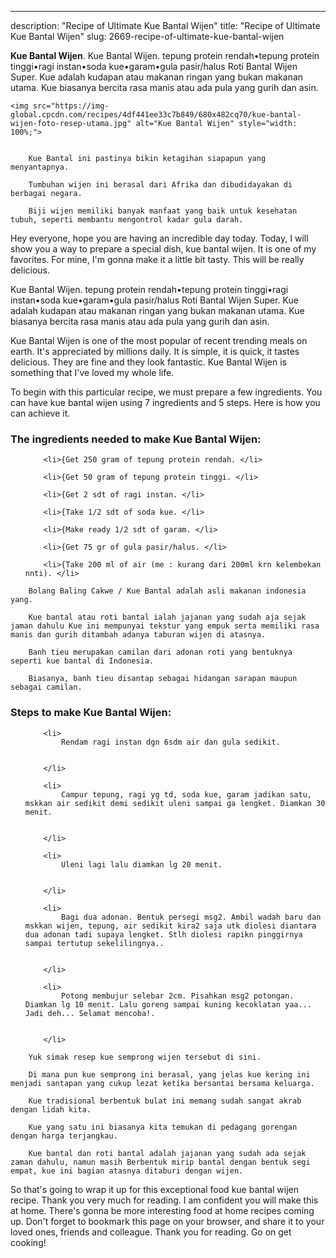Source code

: ---
description: "Recipe of Ultimate Kue Bantal Wijen"
title: "Recipe of Ultimate Kue Bantal Wijen"
slug: 2669-recipe-of-ultimate-kue-bantal-wijen

<p>
	<strong>Kue Bantal Wijen</strong>. 
	Kue Bantal Wijen. tepung protein rendah•tepung protein tinggi•ragi instan•soda kue•garam•gula pasir/halus Roti Bantal Wijen Super. Kue adalah kudapan atau makanan ringan yang bukan makanan utama. Kue biasanya bercita rasa manis atau ada pula yang gurih dan asin.
</p>
<p>
	
	<img src="https://img-global.cpcdn.com/recipes/4df441ee33c7b849/680x482cq70/kue-bantal-wijen-foto-resep-utama.jpg" alt="Kue Bantal Wijen" style="width: 100%;">
	
	
		Kue Bantal ini pastinya bikin ketagihan siapapun yang menyantapnya.
	
		Tumbuhan wijen ini berasal dari Afrika dan dibudidayakan di berbagai negara.
	
		Biji wijen memiliki banyak manfaat yang baik untuk kesehatan tubuh, seperti membantu mengontrol kadar gula darah.
	
</p>
<p>
	Hey everyone, hope you are having an incredible day today. Today, I will show you a way to prepare a special dish, kue bantal wijen. It is one of my favorites. For mine, I'm gonna make it a little bit tasty. This will be really delicious.
</p>
	
<p>
	Kue Bantal Wijen. tepung protein rendah•tepung protein tinggi•ragi instan•soda kue•garam•gula pasir/halus Roti Bantal Wijen Super. Kue adalah kudapan atau makanan ringan yang bukan makanan utama. Kue biasanya bercita rasa manis atau ada pula yang gurih dan asin.
</p>
<p>
	Kue Bantal Wijen is one of the most popular of recent trending meals on earth. It's appreciated by millions daily. It is simple, it is quick, it tastes delicious. They are fine and they look fantastic. Kue Bantal Wijen is something that I've loved my whole life.
</p>

<p>
To begin with this particular recipe, we must prepare a few ingredients. You can have kue bantal wijen using 7 ingredients and 5 steps. Here is how you can achieve it.
</p>

<h3>The ingredients needed to make Kue Bantal Wijen:</h3>

<ol>
	
		<li>{Get 250 gram of tepung protein rendah. </li>
	
		<li>{Get 50 gram of tepung protein tinggi. </li>
	
		<li>{Get 2 sdt of ragi instan. </li>
	
		<li>{Take 1/2 sdt of soda kue. </li>
	
		<li>{Make ready 1/2 sdt of garam. </li>
	
		<li>{Get 75 gr of gula pasir/halus. </li>
	
		<li>{Take 200 ml of air (me : kurang dari 200ml krn kelembekan nnti). </li>
	
</ol>
<p>
	
		Bolang Baling Cakwe / Kue Bantal adalah asli makanan indonesia yang.
	
		Kue bantal atau roti bantal ialah jajanan yang sudah aja sejak jaman dahulu Kue ini mempunyai tekstur yang empuk serta memiliki rasa manis dan gurih ditambah adanya taburan wijen di atasnya.
	
		Banh tieu merupakan camilan dari adonan roti yang bentuknya seperti kue bantal di Indonesia.
	
		Biasanya, banh tieu disantap sebagai hidangan sarapan maupun sebagai camilan.
	
</p>

<h3>Steps to make Kue Bantal Wijen:</h3>

<ol>
	
		<li>
			Rendam ragi instan dgn 6sdm air dan gula sedikit.
			
			
		</li>
	
		<li>
			Campur tepung, ragi yg td, soda kue, garam jadikan satu, mskkan air sedikit demi sedikit uleni sampai ga lengket. Diamkan 30 menit.
			
			
		</li>
	
		<li>
			Uleni lagi lalu diamkan lg 20 menit.
			
			
		</li>
	
		<li>
			Bagi dua adonan. Bentuk persegi msg2. Ambil wadah baru dan mskkan wijen, tepung, air sedikit kira2 saja utk diolesi diantara dua adonan tadi supaya lengket. Stlh diolesi rapikn pinggirnya sampai tertutup sekelilingnya..
			
			
		</li>
	
		<li>
			Potong membujur selebar 2cm. Pisahkan msg2 potongan. Diamkan lg 10 menit. Lalu goreng sampai kuning kecoklatan yaa... Jadi deh... Selamat mencoba!.
			
			
		</li>
	
</ol>

<p>
	
		Yuk simak resep kue semprong wijen tersebut di sini.
	
		Di mana pun kue semprong ini berasal, yang jelas kue kering ini menjadi santapan yang cukup lezat ketika bersantai bersama keluarga.
	
		Kue tradisional berbentuk bulat ini memang sudah sangat akrab dengan lidah kita.
	
		Kue yang satu ini biasanya kita temukan di pedagang gorengan dengan harga terjangkau.
	
		Kue bantal dan roti bantal adalah jajanan yang sudah ada sejak zaman dahulu, namun masih Berbentuk mirip bantal dengan bentuk segi empat, kue ini bagian atasnya ditaburi dengan wijen.
	
</p>

<p>
	So that's going to wrap it up for this exceptional food kue bantal wijen recipe. Thank you very much for reading. I am confident you will make this at home. There's gonna be more interesting food at home recipes coming up. Don't forget to bookmark this page on your browser, and share it to your loved ones, friends and colleague. Thank you for reading. Go on get cooking!
</p>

== == ==

What you are asked to do.
Please repeat every record exactly, leaving the pictures out.

Response to this task.
Source code

: ---
description: "Recipe of Ultimate Kue Bantal Wijen"
title: "Recipe of Ultimate Kue Bantal Wijen"
slug: 2669-recipe-of-ultimate-kue-bantal-wijen

<p>
	<strong>Kue Bantal Wijen</strong>. 
	Kue Bantal Wijen. tepung protein rendah•tepung protein tinggi•ragi instan•soda kue•garam•gula pasir/halus Roti Bantal Wijen Super. Kue adalah kudapan atau makanan ringan yang bukan makanan utama. Kue biasanya bercita rasa manis atau ada pula yang gurih dan asin.
</p>
<p>
	
	<img src="https://img-global.cpcdn.com/recipes/4df441ee33c7b849/680x482cq70/kue-bantal-wijen-foto-resep-utama.jpg" alt="Kue Bantal Wijen" style="width: 100%;">
	
	
		Kue Bantal ini pastinya bikin ketagihan siapapun yang menyantapnya.
	
		Tumbuhan wijen ini berasal dari Afrika dan dibudidayakan di berbagai negara.
	
		Biji wijen memiliki banyak manfaat yang baik untuk kesehatan tubuh, seperti membantu mengontrol kadar gula darah.
	
</p>
<p>
	Hey everyone, hope you are having an incredible day today. Today, I will show you a way to prepare a special dish, kue bantal wijen. It is one of my favorites. For mine, I'm gonna make it a little bit tasty. This will be really delicious.
</p>
	
<p>
	Kue Bantal Wijen. tepung protein rendah•tepung protein tinggi•ragi instan•soda kue•garam•gula pasir/halus Roti Bantal Wijen Super. Kue adalah kudapan atau makanan ringan yang bukan makanan utama. Kue biasanya bercita rasa manis atau ada pula yang gurih dan asin.
</p>
<p>
	Kue Bantal Wijen is one of the most popular of recent trending meals on earth. It's appreciated by millions daily. It is simple, it is quick, it tastes delicious. They are fine and they look fantastic. Kue Bantal Wijen is something that I've loved my whole life.
</p>

<p>
To begin with this particular recipe, we must prepare a few ingredients. You can have kue bantal wijen using 7 ingredients and 5 steps. Here is how you can achieve it.
</p>

<h3>The ingredients needed to make Kue Bantal Wijen:</h3>

<ol>
	
		<li>{Get 250 gram of tepung protein rendah. </li>
	
		<li>{Get 50 gram of tepung protein tinggi. </li>
	
		<li>{Get 2 sdt of ragi instan. </li>
	
		<li>{Take 1/2 sdt of soda kue. </li>
	
		<li>{Make ready 1/2 sdt of garam. </li>
	
		<li>{Get 75 gr of gula pasir/halus. </li>
	
		<li>{Take 200 ml of air (me : kurang dari 200ml krn kelembekan nnti). </li>
	
</ol>
<p>
	
		Bolang Baling Cakwe / Kue Bantal adalah asli makanan indonesia yang.
	
		Kue bantal atau roti bantal ialah jajanan yang sudah aja sejak jaman dahulu Kue ini mempunyai tekstur yang empuk serta memiliki rasa manis dan gurih ditambah adanya taburan wijen di atasnya.
	
		Banh tieu merupakan camilan dari adonan roti yang bentuknya seperti kue bantal di Indonesia.
	
		Biasanya, banh tieu disantap sebagai hidangan sarapan maupun sebagai camilan.
	
</p>

<h3>Steps to make Kue Bantal Wijen:</h3>

<ol>
	
		<li>
			Rendam ragi instan dgn 6sdm air dan gula sedikit.
			
			
		</li>
	
		<li>
			Campur tepung, ragi yg td, soda kue, garam jadikan satu, mskkan air sedikit demi sedikit uleni sampai ga lengket. Diamkan 30 menit.
			
			
		</li>
	
		<li>
			Uleni lagi lalu diamkan lg 20 menit.
			
			
		</li>
	
		<li>
			Bagi dua adonan. Bentuk persegi msg2. Ambil wadah baru dan mskkan wijen, tepung, air sedikit kira2 saja utk diolesi diantara dua adonan tadi supaya lengket. Stlh diolesi rapikn pinggirnya sampai tertutup sekelilingnya..
			
			
		</li>
	
		<li>
			Potong membujur selebar 2cm. Pisahkan msg2 potongan. Diamkan lg 10 menit. Lalu goreng sampai kuning kecoklatan yaa... Jadi deh... Selamat mencoba!.
			
			
		</li>
	
</ol>

<p>
	
		Yuk simak resep kue semprong wijen tersebut di sini.
	
		Di mana pun kue semprong ini berasal, yang jelas kue kering ini menjadi santapan yang cukup lezat ketika bersantai bersama keluarga.
	
		Kue tradisional berbentuk bulat ini memang sudah sangat akrab dengan lidah kita.
	
		Kue yang satu ini biasanya kita temukan di pedagang gorengan dengan harga terjangkau.
	
		Kue bantal dan roti bantal adalah jajanan yang sudah ada sejak zaman dahulu, namun masih Berbentuk mirip bantal dengan bentuk segi empat, kue ini bagian atasnya ditaburi dengan wijen.
	
</p>

<p>
	So that's going to wrap it up for this exceptional food kue bantal wijen recipe. Thank you very much for reading. I am confident you will make this at home. There's gonna be more interesting food at home recipes coming up. Don't forget to bookmark this page on your browser, and share it to your loved ones, friends and colleague. Thank you for reading. Go on get cooking!
</p>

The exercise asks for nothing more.